Should a line below contain the word "obrazu", report it.

**Record extracts:**

·····

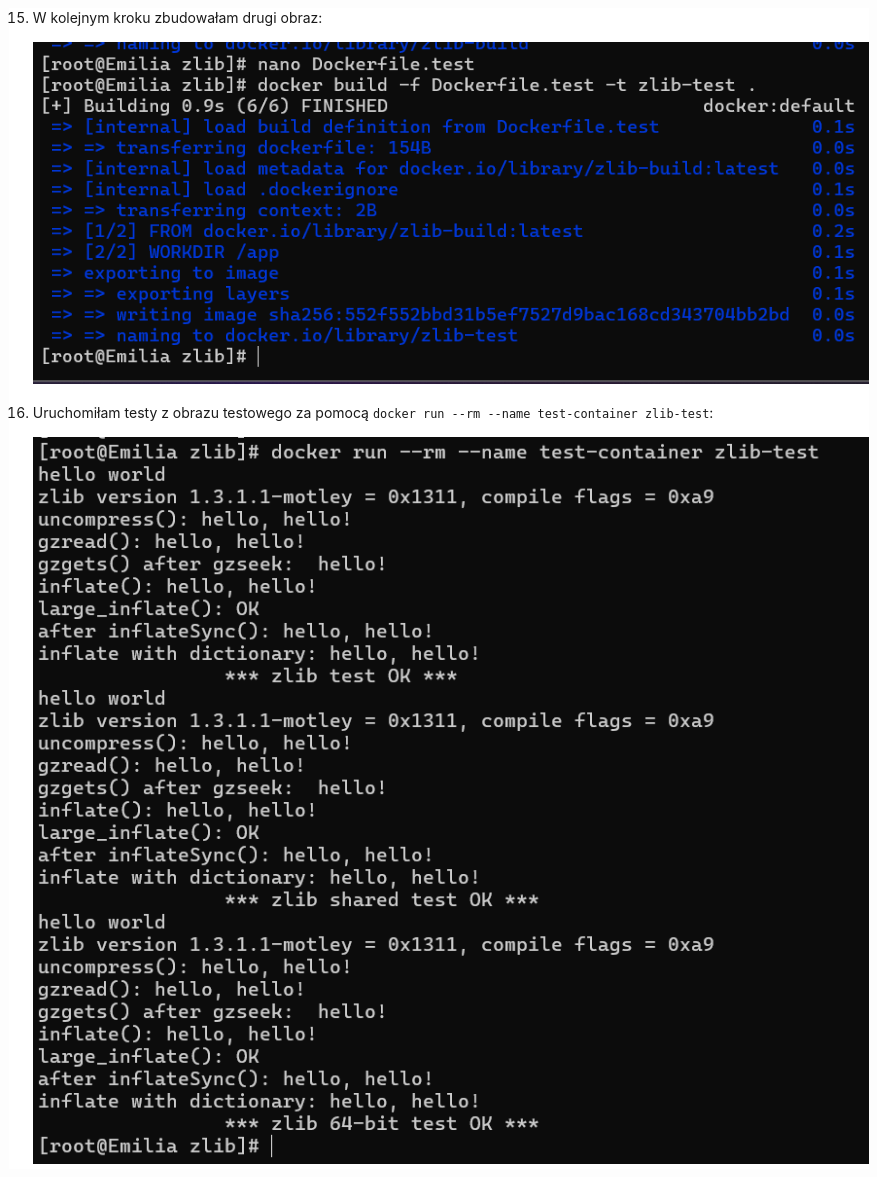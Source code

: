 15. W kolejnym kroku zbudowałam drugi obraz:

    ![budowanie obrazu 2](screenshots/42.png)

16. Uruchomiłam testy z obrazu testowego za pomocą `docker run --rm --name test-container zlib-test`:

    ![testy](screenshots/43.png)
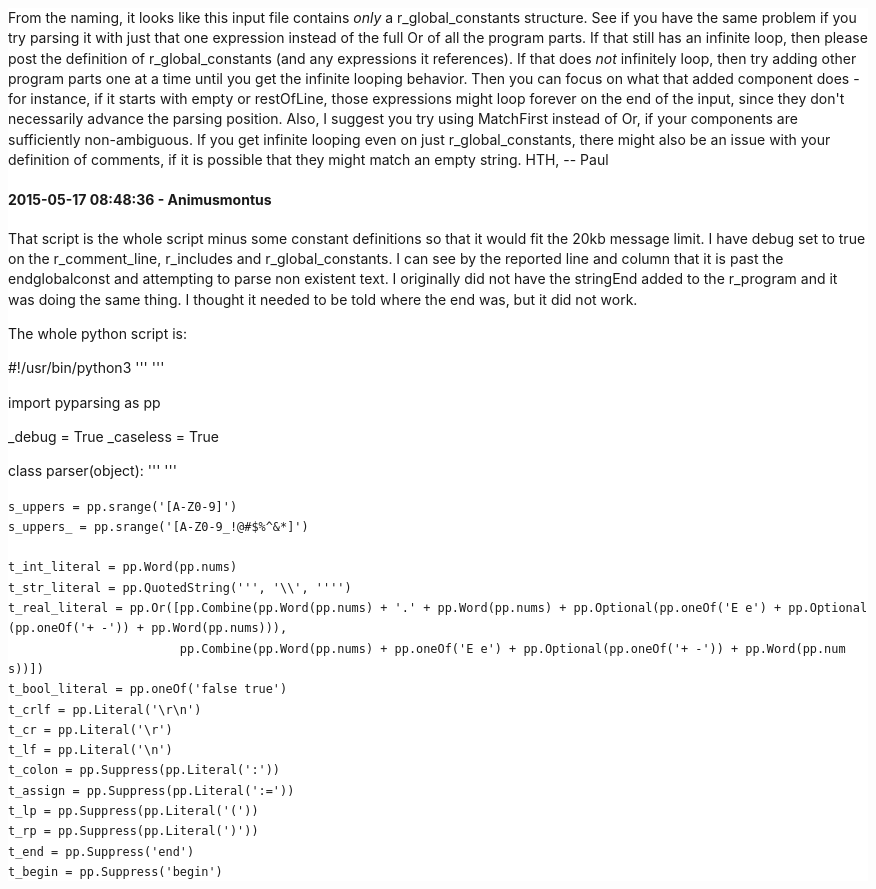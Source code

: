 From the naming, it looks like this input file contains *only* a r_global_constants structure.  See if you have the same problem if you try parsing it with just that one expression instead of the full Or of all the program parts.  If that still has an infinite loop, then please post the definition of r_global_constants (and any expressions it references).  If that does *not* infinitely loop, then try adding other program parts one at a time until you get the infinite looping behavior.  Then you can focus on what that added component does - for instance, if it starts with empty or restOfLine, those expressions might loop forever on the end of the input, since they don't necessarily advance the parsing position.  Also, I suggest you try using MatchFirst instead of Or, if your components are sufficiently non-ambiguous. If you get infinite looping even on just r_global_constants, there might also be an issue with your definition of comments, if it is possible that they might match an empty string.
HTH,
-- Paul
#### 2015-05-17 08:48:36 - Animusmontus
That script is the whole script minus some constant definitions so that it would fit the 20kb message limit. I have debug set to true on the r_comment_line, r_includes and r_global_constants. I can see by the reported line and column that it is past the endglobalconst and attempting to parse non existent text. I originally did not have the stringEnd added to the r_program and it was doing the same thing. I thought it needed to be told where the end was, but it did not work.

The whole python script is:

#!/usr/bin/python3
'''
'''



import pyparsing as pp



_debug = True
_caseless = True



class parser(object):
    '''
    '''


    s_uppers = pp.srange('[A-Z0-9]')
    s_uppers_ = pp.srange('[A-Z0-9_!@#$%^&*]')

    t_int_literal = pp.Word(pp.nums)
    t_str_literal = pp.QuotedString(''', '\\', '''')
    t_real_literal = pp.Or([pp.Combine(pp.Word(pp.nums) + '.' + pp.Word(pp.nums) + pp.Optional(pp.oneOf('E e') + pp.Optional(pp.oneOf('+ -')) + pp.Word(pp.nums))),
                            pp.Combine(pp.Word(pp.nums) + pp.oneOf('E e') + pp.Optional(pp.oneOf('+ -')) + pp.Word(pp.nums))])
    t_bool_literal = pp.oneOf('false true')
    t_crlf = pp.Literal('\r\n')
    t_cr = pp.Literal('\r')
    t_lf = pp.Literal('\n')
    t_colon = pp.Suppress(pp.Literal(':'))
    t_assign = pp.Suppress(pp.Literal(':='))
    t_lp = pp.Suppress(pp.Literal('('))
    t_rp = pp.Suppress(pp.Literal(')'))
    t_end = pp.Suppress('end')
    t_begin = pp.Suppress('begin')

·····

**Answer area:**
    ![budowanie obrazu 2](screenshots/42.png)
16. Uruchomiłam testy z obrazu testowego za pomocą `docker run --rm --name test-container zlib-test`:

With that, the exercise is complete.